The computer storage media can embody computer-readable instructions, data structures, program modules, and/or other data types in a modulated data signal such as a carrier wave or other transport mechanism and includes any information delivery media. The term “modulated data signal” can refer to a signal that has one or more of its characteristics set or changed in such a manner as to encode information in the signal. By way of example, and not limitation, the computer storage media can include wired media such as a wired network or direct-wired connection, and wireless media such as acoustic, RF, infrared and other wireless media. Combinations of any of the above should also be included within the scope of computer-readable media.

The CPU(s) 706 can be configured to execute at least some of the computer-readable instructions to control one or more components of the computing device 700 to perform one or more of the methods and/or processes described herein. The CPU(s) 706 can each include one or more cores (e.g., one, two, four, eight, twenty-eight, seventy-two, etc.) that are capable of handling a multitude of software threads simultaneously. The CPU(s) 706 can include any type of processor, and can include different types of processors depending on the type of computing device 700 implemented (e.g., processors with fewer cores for mobile devices and processors with more cores for servers). For example, depending on the type of computing device 700, the processor can be an Advanced RISC Machines (ARM) processor implemented using Reduced Instruction Set Computing (RISC) or an x86 processor implemented using Complex Instruction Set Computing (CISC). The computing device 700 can include one or more CPUs 706 in addition to one or more microprocessors or supplementary co-processors, such as math co-processors.
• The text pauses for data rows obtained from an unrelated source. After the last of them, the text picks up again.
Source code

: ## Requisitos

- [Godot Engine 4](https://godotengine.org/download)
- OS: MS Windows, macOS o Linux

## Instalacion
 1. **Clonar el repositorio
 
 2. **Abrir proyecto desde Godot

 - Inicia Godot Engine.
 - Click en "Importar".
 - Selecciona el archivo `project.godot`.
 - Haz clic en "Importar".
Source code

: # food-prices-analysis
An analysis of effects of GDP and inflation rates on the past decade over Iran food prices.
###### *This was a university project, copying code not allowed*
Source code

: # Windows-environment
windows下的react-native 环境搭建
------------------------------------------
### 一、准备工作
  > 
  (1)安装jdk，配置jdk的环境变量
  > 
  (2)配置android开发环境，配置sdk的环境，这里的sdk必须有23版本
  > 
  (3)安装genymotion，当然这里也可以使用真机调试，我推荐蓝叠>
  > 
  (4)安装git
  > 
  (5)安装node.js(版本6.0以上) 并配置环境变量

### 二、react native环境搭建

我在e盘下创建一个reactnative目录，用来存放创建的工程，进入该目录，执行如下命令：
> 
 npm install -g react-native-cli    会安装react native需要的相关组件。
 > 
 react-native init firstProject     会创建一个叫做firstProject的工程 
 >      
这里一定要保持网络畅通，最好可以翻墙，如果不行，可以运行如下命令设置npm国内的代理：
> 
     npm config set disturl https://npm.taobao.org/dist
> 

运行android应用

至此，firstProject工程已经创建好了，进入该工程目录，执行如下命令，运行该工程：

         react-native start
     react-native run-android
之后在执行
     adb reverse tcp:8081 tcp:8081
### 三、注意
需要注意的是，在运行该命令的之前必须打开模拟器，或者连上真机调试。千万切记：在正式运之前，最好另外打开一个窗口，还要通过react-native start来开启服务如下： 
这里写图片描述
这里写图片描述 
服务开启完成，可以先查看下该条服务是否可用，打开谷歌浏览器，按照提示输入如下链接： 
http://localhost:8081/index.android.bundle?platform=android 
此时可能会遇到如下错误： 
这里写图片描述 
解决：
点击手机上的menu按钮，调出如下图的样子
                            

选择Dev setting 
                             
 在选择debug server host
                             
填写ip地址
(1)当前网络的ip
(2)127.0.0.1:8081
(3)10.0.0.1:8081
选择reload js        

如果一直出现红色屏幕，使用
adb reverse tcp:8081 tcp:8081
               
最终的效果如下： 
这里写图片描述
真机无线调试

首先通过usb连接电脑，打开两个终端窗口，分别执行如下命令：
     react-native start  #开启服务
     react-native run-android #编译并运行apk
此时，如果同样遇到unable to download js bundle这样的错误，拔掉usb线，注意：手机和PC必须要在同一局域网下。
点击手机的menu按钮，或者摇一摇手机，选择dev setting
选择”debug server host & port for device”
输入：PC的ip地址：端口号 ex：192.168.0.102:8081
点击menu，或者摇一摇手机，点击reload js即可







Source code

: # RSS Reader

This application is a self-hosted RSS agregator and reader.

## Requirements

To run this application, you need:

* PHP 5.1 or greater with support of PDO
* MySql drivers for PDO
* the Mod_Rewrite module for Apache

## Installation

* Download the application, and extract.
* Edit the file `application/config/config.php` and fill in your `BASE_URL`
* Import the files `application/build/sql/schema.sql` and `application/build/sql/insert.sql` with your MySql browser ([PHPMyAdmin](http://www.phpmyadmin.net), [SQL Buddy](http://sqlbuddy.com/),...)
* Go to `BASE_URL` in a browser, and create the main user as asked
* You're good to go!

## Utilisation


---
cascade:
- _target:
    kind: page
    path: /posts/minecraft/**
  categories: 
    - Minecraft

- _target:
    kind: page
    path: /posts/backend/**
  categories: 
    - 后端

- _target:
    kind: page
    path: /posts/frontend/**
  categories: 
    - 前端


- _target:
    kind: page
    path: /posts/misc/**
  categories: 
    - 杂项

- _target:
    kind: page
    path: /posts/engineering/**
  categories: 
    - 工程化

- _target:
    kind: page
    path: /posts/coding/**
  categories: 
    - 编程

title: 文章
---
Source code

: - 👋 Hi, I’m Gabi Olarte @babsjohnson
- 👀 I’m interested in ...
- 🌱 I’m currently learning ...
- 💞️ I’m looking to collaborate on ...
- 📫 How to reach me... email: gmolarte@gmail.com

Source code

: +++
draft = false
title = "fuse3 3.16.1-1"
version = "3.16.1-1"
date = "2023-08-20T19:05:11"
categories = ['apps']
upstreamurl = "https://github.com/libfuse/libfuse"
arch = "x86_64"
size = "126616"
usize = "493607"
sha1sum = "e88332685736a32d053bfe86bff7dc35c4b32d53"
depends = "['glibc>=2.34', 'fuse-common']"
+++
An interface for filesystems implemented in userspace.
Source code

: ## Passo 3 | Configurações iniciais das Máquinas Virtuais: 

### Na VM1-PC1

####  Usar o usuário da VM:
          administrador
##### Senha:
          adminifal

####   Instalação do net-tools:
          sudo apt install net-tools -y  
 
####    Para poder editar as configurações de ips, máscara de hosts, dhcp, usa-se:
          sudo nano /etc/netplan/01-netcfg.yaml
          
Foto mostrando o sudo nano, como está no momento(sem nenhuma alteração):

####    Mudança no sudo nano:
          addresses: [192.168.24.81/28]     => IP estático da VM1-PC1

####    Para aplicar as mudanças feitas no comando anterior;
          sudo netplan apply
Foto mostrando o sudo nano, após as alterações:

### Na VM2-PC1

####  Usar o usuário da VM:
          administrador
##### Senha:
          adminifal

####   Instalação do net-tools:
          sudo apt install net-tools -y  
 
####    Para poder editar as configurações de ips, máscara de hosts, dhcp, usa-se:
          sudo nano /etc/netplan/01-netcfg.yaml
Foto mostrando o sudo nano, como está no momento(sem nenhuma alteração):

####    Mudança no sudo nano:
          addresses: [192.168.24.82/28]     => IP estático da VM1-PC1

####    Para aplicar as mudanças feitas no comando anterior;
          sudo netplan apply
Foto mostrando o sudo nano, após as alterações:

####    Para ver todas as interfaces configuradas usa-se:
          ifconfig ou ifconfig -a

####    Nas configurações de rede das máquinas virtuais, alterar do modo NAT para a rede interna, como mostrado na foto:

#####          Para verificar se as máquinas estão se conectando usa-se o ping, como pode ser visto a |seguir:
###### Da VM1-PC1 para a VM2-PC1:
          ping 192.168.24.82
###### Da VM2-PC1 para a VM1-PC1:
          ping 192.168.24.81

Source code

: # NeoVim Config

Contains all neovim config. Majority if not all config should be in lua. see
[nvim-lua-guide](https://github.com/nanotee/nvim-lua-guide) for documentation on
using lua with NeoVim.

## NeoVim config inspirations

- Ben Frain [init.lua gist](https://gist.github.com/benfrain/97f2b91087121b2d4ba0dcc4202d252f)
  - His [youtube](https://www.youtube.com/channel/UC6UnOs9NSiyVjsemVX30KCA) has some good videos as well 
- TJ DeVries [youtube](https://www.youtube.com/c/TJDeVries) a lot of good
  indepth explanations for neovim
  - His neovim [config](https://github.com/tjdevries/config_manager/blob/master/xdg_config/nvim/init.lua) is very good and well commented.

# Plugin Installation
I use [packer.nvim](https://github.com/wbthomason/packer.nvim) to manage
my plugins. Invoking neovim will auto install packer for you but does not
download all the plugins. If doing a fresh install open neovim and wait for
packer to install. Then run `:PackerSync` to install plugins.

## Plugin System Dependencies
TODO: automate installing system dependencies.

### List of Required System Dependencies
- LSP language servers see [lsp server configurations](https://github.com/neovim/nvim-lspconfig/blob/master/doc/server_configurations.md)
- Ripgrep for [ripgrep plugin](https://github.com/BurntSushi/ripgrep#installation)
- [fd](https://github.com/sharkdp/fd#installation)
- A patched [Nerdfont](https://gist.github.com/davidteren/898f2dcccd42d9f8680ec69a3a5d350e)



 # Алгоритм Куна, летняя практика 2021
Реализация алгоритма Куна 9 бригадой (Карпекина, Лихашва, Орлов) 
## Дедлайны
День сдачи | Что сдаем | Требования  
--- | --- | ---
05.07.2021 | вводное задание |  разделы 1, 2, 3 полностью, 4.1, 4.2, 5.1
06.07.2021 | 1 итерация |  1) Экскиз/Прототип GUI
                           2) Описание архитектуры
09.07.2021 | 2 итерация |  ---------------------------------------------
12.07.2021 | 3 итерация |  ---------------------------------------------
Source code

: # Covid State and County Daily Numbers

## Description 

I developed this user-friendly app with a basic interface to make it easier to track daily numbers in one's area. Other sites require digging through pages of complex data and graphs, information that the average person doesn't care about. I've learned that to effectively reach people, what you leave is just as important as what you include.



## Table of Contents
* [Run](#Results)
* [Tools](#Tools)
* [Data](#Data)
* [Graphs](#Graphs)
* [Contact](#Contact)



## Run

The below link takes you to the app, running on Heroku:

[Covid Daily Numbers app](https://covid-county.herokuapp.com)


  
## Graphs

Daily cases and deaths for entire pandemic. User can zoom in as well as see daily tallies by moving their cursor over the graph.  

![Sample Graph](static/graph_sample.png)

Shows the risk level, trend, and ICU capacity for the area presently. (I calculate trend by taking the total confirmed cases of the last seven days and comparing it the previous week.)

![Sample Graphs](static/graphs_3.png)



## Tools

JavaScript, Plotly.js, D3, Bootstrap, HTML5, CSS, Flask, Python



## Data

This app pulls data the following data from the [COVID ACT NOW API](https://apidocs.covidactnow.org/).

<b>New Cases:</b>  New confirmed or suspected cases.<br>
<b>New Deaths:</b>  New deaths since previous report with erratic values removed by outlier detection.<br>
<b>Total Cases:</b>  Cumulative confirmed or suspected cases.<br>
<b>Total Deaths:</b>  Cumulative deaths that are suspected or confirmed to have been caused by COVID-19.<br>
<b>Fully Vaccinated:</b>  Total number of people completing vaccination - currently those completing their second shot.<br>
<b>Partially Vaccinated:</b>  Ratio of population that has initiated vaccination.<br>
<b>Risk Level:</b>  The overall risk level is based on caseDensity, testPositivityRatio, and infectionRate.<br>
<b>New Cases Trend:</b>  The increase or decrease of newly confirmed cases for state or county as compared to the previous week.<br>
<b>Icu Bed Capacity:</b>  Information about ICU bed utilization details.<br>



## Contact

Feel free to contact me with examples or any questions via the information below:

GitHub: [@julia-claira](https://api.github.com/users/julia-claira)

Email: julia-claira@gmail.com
In addition to or alternatively from the CPU(s) 706, the GPU(s) 708 can be configured to execute at least some of the computer-readable instructions to control one or more components of the computing device 700 to perform one or more of the methods and/or processes described herein. One or more of the GPU(s) 708 can be an integrated GPU (e.g., with one or more of the CPU(s) 706 and/or one or more of the GPU(s) 708 can be a discrete GPU. In implementations, one or more of the GPU(s) 708 can be a coprocessor of one or more of the CPU(s) 706. The GPU(s) 708 can be used by the computing device 700 to render graphics (e.g., 3D graphics) or perform general purpose computations. For example, the GPU(s) 708 can be used for General-Purpose computing on GPUs (GPGPU). The GPU(s) 708 can include hundreds or thousands of cores that are capable of handling hundreds or thousands of software threads simultaneously. The GPU(s) 708 can generate pixel data for output images in response to rendering commands (e.g., rendering commands from the CPU(s) 706 received via a host interface). The GPU(s) 708 can include graphics memory, such as display memory, for storing pixel data or any other suitable data, such as GPGPU data. The display memory can be included as part of the memory 704. The GPU(s) 708 can include two or more GPUs operating in parallel (e.g., via a link). The link can directly connect the GPUs (e.g., using NVLINK) or can connect the GPUs through a switch (e.g., using NVSwitch). When combined together, each GPU 708 can generate pixel data or GPGPU data for different portions of an output or for different outputs (e.g., a first GPU for a first image and a second GPU for a second image). Each GPU can include its own memory, or can share memory with other GPUs.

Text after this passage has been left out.